§ **What to do**
Whenever the word "code" turns up in a line of the data below, copy that line.

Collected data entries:
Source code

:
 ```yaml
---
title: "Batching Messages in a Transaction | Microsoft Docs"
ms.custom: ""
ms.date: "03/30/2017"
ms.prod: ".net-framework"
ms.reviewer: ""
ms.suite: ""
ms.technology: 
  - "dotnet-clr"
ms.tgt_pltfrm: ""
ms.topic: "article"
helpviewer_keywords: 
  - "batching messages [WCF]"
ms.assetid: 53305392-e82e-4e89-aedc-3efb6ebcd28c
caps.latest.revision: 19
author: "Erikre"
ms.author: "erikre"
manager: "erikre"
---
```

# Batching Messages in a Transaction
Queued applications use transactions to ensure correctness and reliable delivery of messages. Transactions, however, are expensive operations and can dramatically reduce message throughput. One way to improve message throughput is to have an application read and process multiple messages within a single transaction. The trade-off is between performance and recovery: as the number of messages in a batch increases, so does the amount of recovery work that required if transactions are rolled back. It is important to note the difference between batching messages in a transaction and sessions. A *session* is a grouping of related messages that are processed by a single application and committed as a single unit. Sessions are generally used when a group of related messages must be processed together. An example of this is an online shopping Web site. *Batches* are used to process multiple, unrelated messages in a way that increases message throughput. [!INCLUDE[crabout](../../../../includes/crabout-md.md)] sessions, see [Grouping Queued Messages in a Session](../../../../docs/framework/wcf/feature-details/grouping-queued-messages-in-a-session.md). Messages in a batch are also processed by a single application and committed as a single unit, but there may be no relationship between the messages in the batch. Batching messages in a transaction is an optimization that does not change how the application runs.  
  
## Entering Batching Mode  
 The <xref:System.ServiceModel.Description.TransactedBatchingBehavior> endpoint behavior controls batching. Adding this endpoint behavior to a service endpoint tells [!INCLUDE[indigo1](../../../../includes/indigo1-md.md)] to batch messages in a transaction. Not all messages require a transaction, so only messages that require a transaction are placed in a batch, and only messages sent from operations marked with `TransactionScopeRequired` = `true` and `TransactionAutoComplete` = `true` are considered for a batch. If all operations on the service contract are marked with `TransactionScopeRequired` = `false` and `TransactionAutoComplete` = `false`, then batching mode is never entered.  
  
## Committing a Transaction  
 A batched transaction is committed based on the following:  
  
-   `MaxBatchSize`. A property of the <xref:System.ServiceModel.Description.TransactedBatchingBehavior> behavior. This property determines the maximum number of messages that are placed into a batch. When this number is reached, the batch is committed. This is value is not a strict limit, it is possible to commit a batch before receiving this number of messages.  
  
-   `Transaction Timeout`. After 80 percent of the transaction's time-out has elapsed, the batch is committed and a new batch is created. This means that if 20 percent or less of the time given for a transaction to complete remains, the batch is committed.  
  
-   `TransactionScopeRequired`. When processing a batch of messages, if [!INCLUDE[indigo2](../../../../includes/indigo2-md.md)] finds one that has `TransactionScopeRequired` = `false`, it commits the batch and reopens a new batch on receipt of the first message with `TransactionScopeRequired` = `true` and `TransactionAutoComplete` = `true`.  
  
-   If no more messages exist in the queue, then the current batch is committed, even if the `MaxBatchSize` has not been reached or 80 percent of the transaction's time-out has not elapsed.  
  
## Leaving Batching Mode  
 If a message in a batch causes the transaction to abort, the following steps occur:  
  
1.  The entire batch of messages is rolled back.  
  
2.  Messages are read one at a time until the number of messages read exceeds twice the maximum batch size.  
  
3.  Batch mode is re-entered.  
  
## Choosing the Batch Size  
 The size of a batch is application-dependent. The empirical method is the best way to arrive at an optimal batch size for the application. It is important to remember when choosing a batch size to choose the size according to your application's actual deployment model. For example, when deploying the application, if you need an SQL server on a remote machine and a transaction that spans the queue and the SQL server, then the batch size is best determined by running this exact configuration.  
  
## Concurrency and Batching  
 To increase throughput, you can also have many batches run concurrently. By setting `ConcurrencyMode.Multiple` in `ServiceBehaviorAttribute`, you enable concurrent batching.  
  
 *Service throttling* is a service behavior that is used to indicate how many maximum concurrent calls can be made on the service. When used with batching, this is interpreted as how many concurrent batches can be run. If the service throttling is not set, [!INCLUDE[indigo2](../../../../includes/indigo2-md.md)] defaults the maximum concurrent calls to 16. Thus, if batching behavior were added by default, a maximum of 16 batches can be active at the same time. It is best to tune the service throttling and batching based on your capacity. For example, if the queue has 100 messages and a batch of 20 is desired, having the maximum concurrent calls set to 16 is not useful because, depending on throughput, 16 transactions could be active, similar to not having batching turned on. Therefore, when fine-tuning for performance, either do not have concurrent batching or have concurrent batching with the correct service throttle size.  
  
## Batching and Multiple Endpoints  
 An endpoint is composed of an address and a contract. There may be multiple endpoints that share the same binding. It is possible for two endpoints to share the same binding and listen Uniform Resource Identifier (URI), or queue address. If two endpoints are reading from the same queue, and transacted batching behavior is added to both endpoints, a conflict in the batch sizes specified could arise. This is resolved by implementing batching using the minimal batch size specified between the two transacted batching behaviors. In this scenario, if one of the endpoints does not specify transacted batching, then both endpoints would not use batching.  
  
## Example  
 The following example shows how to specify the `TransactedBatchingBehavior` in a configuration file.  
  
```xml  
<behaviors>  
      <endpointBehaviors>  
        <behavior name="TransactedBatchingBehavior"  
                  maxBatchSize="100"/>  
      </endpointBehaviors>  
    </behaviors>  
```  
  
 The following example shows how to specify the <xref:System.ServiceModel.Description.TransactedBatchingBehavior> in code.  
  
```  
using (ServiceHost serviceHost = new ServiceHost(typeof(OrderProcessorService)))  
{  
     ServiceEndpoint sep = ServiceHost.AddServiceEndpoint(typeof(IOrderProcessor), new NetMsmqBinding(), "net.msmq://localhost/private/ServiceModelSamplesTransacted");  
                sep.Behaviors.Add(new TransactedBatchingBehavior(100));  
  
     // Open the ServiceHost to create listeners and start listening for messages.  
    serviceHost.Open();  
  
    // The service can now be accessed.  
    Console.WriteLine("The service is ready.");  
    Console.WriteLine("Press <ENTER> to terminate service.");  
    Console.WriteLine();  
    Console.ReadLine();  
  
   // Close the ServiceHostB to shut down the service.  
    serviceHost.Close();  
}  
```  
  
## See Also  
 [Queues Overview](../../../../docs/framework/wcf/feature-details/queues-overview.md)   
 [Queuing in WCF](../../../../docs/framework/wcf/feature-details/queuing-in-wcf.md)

§ **Written answer**
Source code
 The following example shows how to specify the <xref:System.ServiceModel.Description.TransactedBatchingBehavior> in code.  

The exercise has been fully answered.